◆ Problem
Work through the data below and copy out every line where "computador" is found.
===== Data for processing =====
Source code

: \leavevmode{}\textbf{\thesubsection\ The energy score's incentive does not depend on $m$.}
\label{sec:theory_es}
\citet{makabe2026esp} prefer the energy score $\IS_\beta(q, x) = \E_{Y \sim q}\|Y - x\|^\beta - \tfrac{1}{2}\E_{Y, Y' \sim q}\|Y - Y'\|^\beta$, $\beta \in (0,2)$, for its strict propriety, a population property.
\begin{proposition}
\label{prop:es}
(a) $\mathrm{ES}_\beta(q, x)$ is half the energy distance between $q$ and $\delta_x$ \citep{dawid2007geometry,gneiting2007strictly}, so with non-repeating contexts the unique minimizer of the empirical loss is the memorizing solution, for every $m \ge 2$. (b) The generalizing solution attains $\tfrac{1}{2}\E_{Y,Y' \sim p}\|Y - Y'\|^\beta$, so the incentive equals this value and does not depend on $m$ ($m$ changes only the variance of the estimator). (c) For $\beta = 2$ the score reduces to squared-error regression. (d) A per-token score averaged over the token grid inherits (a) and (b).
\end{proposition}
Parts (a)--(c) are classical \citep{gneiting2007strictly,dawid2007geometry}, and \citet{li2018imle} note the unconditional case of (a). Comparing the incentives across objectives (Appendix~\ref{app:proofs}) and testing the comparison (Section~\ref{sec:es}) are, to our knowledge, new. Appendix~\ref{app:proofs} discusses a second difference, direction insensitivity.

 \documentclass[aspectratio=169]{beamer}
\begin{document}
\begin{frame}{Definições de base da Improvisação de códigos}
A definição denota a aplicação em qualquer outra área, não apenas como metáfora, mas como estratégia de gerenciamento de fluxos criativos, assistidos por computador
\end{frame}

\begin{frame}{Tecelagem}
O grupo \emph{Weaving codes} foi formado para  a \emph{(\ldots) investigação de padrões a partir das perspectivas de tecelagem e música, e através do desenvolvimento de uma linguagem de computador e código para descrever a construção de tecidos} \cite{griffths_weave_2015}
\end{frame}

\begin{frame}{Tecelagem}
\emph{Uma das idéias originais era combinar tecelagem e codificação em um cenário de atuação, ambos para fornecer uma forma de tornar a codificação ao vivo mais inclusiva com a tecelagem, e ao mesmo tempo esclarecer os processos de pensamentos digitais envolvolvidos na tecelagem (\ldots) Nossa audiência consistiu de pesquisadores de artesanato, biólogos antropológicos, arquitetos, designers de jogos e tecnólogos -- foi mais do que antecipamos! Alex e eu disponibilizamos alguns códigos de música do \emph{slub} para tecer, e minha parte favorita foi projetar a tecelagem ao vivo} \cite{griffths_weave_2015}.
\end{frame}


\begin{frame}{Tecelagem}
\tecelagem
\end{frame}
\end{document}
=====
◆ Worked solution
A definição denota a aplicação em qualquer outra área, não apenas como metáfora, mas como estratégia de gerenciamento de fluxos criativos, assistidos por computador
O grupo \emph{Weaving codes} foi formado para  a \emph{(\ldots) investigação de padrões a partir das perspectivas de tecelagem e música, e através do desenvolvimento de uma linguagem de computador e código para descrever a construção de tecidos} \cite{griffths_weave_2015}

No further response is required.